Only a number is wanted here: the count of lines in the entries below that include the word "distributions".
*** Begin section ***
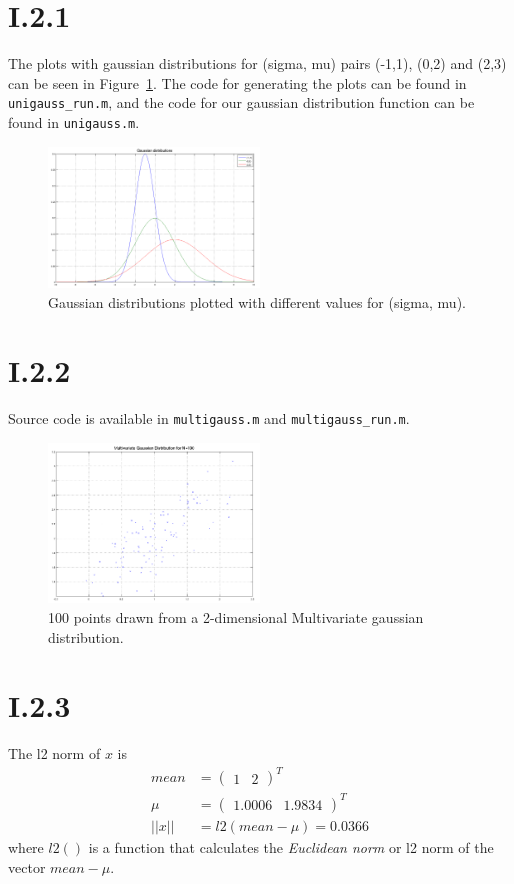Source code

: \pagebreak
\section*{I.2.1}
The plots with gaussian distributions for (sigma, mu) pairs (-1,1), (0,2) and (2,3) can be
seen in Figure~\ref{fig:I.2.1}. The code for generating the plots can be found in \texttt{unigauss\_run.m}, 
and the code for our gaussian distribution function can be found in \texttt{unigauss.m}.

\begin{figure}[h!]
	\includegraphics[width=0.5\textwidth]{img/unigauss}
	\caption{Gaussian distributions plotted with different values for (sigma, mu). \label{fig:I.2.1}}
\end{figure}

\section*{I.2.2}
Source code is available in \texttt{multigauss.m} and \texttt{multigauss\_run.m}.
\begin{figure}[h!]
	\includegraphics[width=0.5\textwidth]{img/multigauss}
	\caption{100 points drawn from a 2-dimensional Multivariate gaussian distribution. \label{fig:I.2.2}}
\end{figure}

\section*{I.2.3}
The l2 norm of $x$ is 
\begin{align*}
	mean  &= \begin{pmatrix}1 & 2\end{pmatrix}^T \\
	\mu   &= \begin{pmatrix}1.0006 & 1.9834\end{pmatrix}^T \\
	||x|| &= l2(mean - \mu) = 0.0366
\end{align*}
where $l2()$ is a function that calculates the \textit{Euclidean norm} or l2 norm of the vector $mean - \mu$.

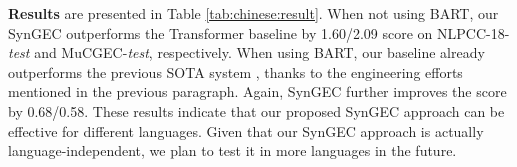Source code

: \documentclass[11pt]{article}
\begin{document}
\begin{table}[tp!]
\centering
{}
\caption{Single-model results on Chinese datasets. }
\label{tab:chinese:result}
\end{table} 
\textbf{Results} are presented in Table \ref{tab:chinese:result}. When not using BART, our SynGEC outperforms the Transformer baseline by  1.60/2.09  score on NLPCC-18-\textit{test} and MuCGEC-\textit{test}, respectively. When using BART, our baseline already outperforms the previous SOTA system \citep{zhang2022mucgec}, thanks to the engineering efforts mentioned in the previous paragraph. Again, SynGEC further improves the  score by 0.68/0.58. These results indicate that our proposed SynGEC approach can be effective for different languages. Given that our SynGEC approach is actually language-independent, we plan to test it in more languages in the future.
\end{document}

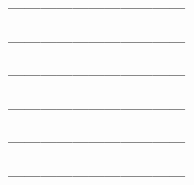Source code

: \begin{minipage}{0.5\textwidth}
	\vspace{0.5cm}
	\textbf{---------------------------------}\newline
	\autorC
	
	\vspace{0.5cm}
	\textbf{---------------------------------}\newline
	\autorDre
	
	\vspace{0.5cm}
	\textbf{---------------------------------}\newline
	\autorP
\end{minipage}
\hfill
\begin{minipage}{0.5\textwidth}
	\vspace{0.5cm}
	\textbf{---------------------------------}\newline
	\autorDra
	
	\vspace{0.5cm}
	\textbf{---------------------------------}\newline
	\autorK
	
	\vspace{0.5cm}
	\textbf{---------------------------------}\newline
	\autorS
\end{minipage}






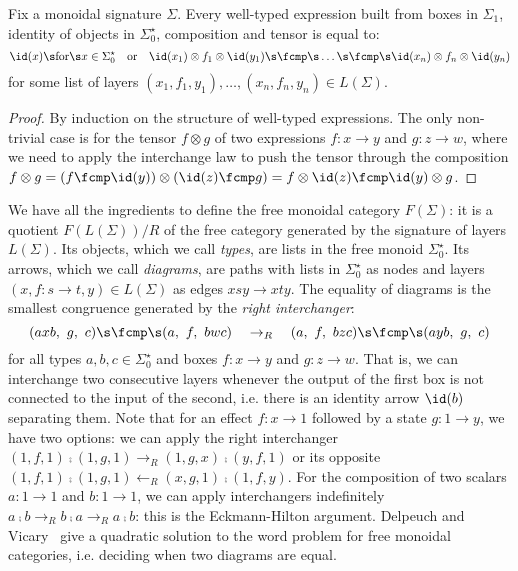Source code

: \begin{lemma}
Fix a monoidal signature $\Sigma$.
Every well-typed expression built from boxes in $\Sigma_1$, identity of objects in $\Sigma_0^\star$, composition and tensor is equal to:
$$
\id(x) \s \text{for} \s x \in \Sigma_0^\star \quad \text{or} \quad
\id(x_1) \otimes f_1 \otimes \id(y_1)
\s \fcmp \s \dots \s \fcmp \s
\id(x_n) \otimes f_n \otimes \id(y_n)$$
for some list of layers $(x_1, f_1, y_1), \dots, (x_n, f_n, y_n) \in L(\Sigma)$.
\end{lemma}

\begin{proof}
By induction on the structure of well-typed expressions.
The only non-trivial case is for the tensor $f \otimes g$ of two expressions $f : x \to y$ and $g : z \to w$, where we need to apply the interchange law to push the tensor through the composition $f \otimes g = (f \fcmp \id(y)) \otimes (\id(z) \fcmp g) = f \otimes \id(z) \fcmp \id(y) \otimes g$.
\end{proof}

We have all the ingredients to define the free monoidal category $F(\Sigma)$: it is a quotient $F(L(\Sigma)) / R$ of the free category generated by the signature of layers $L(\Sigma)$.
Its objects, which we call \emph{types}, are lists in the free monoid $\Sigma_0^\star$.
Its arrows, which we call \emph{diagrams}, are paths with lists in $\Sigma_0^\star$ as nodes and layers $(x, f : s \to t, y) \in L(\Sigma)$ as edges $x s y \to x t y$.
The equality of diagrams is the smallest congruence generated by the \emph{right interchanger}:
$$
(a x b, \ g, \ c) \s \fcmp \s (a, \ f, \ b w c)
\quad \to_R \quad
(a, \ f, \ b z c) \s \fcmp \s (a y b, \ g, \ c)
$$
for all types $a, b, c \in \Sigma_0^\star$ and boxes $f : x \to y$ and $g : z \to w$.
That is, we can interchange two consecutive layers whenever the output of the first box is not connected to the input of the second, i.e. there is an identity arrow $\id(b)$ separating them.
Note that for an effect $f : x \to 1$ followed by a state $g : 1 \to y$, we have two options: we can apply the right interchanger $(1, f, 1) \fcmp (1, g, 1) \to_R (1, g, x) \fcmp (y, f, 1)$ or its opposite $(1, f, 1) \fcmp (1, g, 1) \leftarrow_R (x, g, 1) \fcmp (1, f, y)$.
For the composition of two scalars $a : 1 \to 1$ and $b : 1 \to 1$, we can apply interchangers indefinitely $a \fcmp b \to_R b \fcmp a \to_R a \fcmp b$: this is the Eckmann-Hilton argument.
Delpeuch and Vicary~\cite{DelpeuchVicary18} give a quadratic solution to the word problem for free monoidal categories, i.e. deciding when two diagrams are equal.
*** End section ***
● **Completed task**
2